Berdasarkan data Badan Pusat Statistik (BPS) Provinsi Jambi, produksi batubara Provinsi Jambi terus meningkat. Tahun 2016, produksinya 5,6 juta ton. Pada 2017 mencapai 8,3 juta ton dan 2018 naik menjadi 11,2 juta ton.
Meskipun produksi terus naik, hingga kini investor tak kunjung membangun jalan khusus. Ribuan angkutan membawa hasil tambangnya menggunakan jalan publik.
Yang lebih parah, lanjutnya, Pemprov Jambi malah berencana membangunkan jalan khusus batubara. Dananya dibebankan pada APBD. Padahal, sesuai aturan, pembangunan jalan khusus diselenggarakan oleh investor. ”Uang daerah selayaknya dialokasikan pada kebutuhan yang lebih tepat sasaran bagi kesejahteraan rakyat,” ujarnya.
Ekonomi daerah
Adapun, sepanjang tahun 2020 ini, nilai ekspor batubara naik tajam setiap bulannya. Dari 348.156 dollar AS pada Januari, naik menjadi 9,8 juta dollar AS pada Februari, dan 48 juta dolar AS pada Maret.

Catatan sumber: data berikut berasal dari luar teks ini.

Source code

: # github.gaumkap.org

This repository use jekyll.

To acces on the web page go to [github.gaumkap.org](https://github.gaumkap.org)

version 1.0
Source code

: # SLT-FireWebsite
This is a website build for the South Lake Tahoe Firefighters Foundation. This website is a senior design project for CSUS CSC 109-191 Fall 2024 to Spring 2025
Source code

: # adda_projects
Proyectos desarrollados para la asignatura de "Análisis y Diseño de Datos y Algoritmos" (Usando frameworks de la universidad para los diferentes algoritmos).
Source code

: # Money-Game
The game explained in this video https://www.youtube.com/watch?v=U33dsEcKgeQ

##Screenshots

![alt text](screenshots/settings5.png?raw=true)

Struktur perekonomian di Provinsi Jambi, diakui Kepala Bank Indonesia (BI) Perwakilan Jambi Suti Masniari masih didominasi oleh lapangan usaha Pertanian, Kehutanan, dan Perikanan sebesar 32,17. Adapun, Tambang dan Galian, termasuk batubara di dalamnya, menjadi penopang nomor dua. Porsinya 16,55 persen. ”Namun, apakah besarnya sumbangan sektor tersebut memberi dampak langsung pada masyarakat, ini masih perlu dikaji,” katanya.
Sebelumnya, Suti sempat mendorong agar pemda tegas mengatur kalangan industri untuk tidak memanfaatkan BBM subsidi. Apalagi, selama pandemi, keuangan negara sudah dalam kondisi defisit parah. Tahun 2021, nilai defisit keuangan bahkan mencapai Rp 783 triliun. Secara khusus, Provinsi Jambi mengalami defisit Rp 3,25 triliun.
Pemasukan dari pendapatan asli daerah (PAD), industri belum mampu menutup defisit keuangan daerah. Karena itu, lanjutnya, mempertegas penggunaan BBM nonsubsidi bagi kalangan industri sangat tepat untuk mengurangi beban pemerintah.